* WHAT TO PRODUCE *
Isolate every line in the data with the string "public" and copy it.

[Stored data entries]
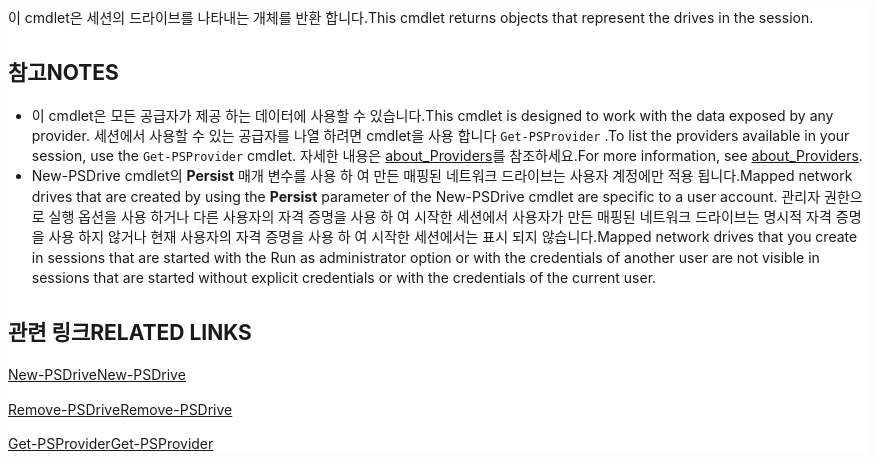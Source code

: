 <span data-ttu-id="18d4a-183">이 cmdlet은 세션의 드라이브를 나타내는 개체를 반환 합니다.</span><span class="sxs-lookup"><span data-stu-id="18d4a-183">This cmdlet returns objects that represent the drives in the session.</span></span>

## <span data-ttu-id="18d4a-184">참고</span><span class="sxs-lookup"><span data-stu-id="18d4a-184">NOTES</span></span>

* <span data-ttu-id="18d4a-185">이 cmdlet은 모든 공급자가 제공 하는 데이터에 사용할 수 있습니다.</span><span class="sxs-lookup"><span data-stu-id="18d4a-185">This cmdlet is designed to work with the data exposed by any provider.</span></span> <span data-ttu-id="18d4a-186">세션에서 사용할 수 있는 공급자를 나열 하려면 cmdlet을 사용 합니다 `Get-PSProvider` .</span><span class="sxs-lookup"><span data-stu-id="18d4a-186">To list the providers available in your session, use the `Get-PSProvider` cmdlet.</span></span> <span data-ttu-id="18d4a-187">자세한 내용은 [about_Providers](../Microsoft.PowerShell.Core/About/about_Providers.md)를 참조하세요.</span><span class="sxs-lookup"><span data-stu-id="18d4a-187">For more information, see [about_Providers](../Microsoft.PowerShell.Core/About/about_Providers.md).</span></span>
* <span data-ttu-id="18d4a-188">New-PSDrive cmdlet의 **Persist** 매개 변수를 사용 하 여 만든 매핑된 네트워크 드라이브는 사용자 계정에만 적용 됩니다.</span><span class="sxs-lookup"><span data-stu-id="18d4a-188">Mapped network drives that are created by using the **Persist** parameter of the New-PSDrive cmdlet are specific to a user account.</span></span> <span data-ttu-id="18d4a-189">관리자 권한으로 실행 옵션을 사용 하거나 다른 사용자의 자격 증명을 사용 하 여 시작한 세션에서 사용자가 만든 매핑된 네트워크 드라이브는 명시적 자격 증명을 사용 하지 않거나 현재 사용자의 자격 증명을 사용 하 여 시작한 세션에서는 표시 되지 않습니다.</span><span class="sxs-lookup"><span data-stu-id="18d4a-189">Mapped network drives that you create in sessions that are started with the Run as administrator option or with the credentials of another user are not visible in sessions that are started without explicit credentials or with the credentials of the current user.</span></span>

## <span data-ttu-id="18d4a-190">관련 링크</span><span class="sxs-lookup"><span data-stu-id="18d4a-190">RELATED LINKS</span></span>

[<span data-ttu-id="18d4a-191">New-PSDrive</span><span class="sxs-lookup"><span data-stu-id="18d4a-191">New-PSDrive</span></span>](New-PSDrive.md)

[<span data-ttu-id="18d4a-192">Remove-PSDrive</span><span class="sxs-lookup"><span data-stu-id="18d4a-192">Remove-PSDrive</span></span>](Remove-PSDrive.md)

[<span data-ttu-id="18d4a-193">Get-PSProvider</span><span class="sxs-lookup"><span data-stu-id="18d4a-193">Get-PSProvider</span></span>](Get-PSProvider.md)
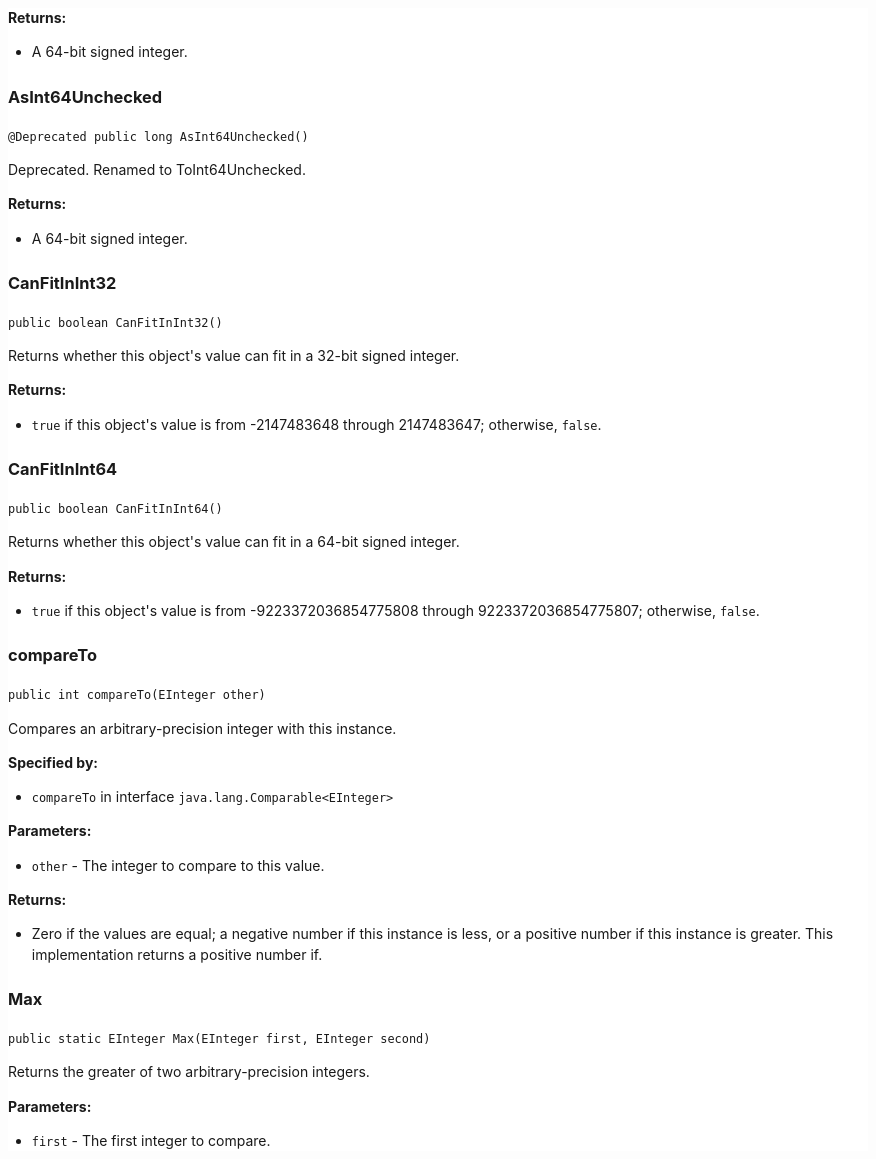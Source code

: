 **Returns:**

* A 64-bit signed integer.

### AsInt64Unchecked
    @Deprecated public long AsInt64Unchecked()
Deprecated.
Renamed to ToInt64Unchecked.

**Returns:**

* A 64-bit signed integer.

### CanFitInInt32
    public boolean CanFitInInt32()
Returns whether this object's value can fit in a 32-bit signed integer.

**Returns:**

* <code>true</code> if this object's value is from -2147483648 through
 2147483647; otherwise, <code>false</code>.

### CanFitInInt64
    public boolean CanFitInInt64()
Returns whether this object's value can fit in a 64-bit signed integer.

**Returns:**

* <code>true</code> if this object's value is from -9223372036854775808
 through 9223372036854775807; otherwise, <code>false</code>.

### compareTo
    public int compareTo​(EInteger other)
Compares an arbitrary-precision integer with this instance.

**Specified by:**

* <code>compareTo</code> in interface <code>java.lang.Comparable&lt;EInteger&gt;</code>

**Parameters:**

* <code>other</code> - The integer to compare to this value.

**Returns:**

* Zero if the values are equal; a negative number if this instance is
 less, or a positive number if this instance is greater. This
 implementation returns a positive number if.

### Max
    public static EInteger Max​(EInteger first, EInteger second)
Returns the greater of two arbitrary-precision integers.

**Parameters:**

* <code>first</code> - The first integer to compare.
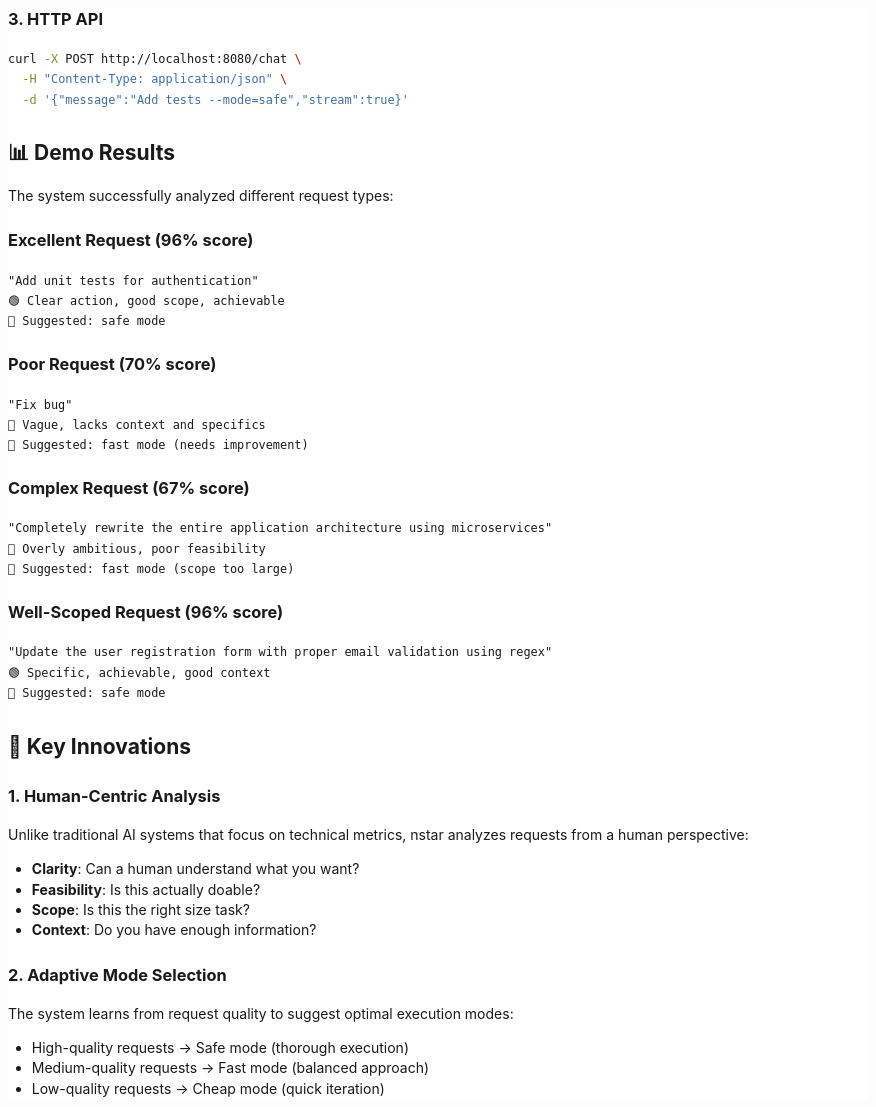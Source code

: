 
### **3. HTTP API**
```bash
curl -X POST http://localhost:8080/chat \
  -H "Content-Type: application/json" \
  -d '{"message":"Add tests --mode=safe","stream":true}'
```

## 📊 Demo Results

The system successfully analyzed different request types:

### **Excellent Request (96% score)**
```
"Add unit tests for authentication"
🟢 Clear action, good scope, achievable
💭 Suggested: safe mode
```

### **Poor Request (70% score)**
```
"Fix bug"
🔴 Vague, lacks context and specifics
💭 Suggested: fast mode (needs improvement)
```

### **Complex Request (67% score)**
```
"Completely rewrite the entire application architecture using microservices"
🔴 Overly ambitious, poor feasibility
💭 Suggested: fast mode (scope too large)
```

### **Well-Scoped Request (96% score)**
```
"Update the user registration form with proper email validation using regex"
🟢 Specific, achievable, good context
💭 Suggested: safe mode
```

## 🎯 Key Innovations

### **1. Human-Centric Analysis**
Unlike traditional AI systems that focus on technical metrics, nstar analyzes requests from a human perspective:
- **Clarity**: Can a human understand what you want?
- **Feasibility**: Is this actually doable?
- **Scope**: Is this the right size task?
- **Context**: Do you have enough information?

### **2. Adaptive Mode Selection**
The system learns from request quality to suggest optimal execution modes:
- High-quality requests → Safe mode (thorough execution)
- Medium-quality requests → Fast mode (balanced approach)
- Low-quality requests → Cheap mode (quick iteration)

* RESPONSE AREA *
    @Deprecated public long AsInt64Unchecked()
    public boolean CanFitInInt32()
    public boolean CanFitInInt64()
    public int compareTo​(EInteger other)
    public static EInteger Max​(EInteger first, EInteger second)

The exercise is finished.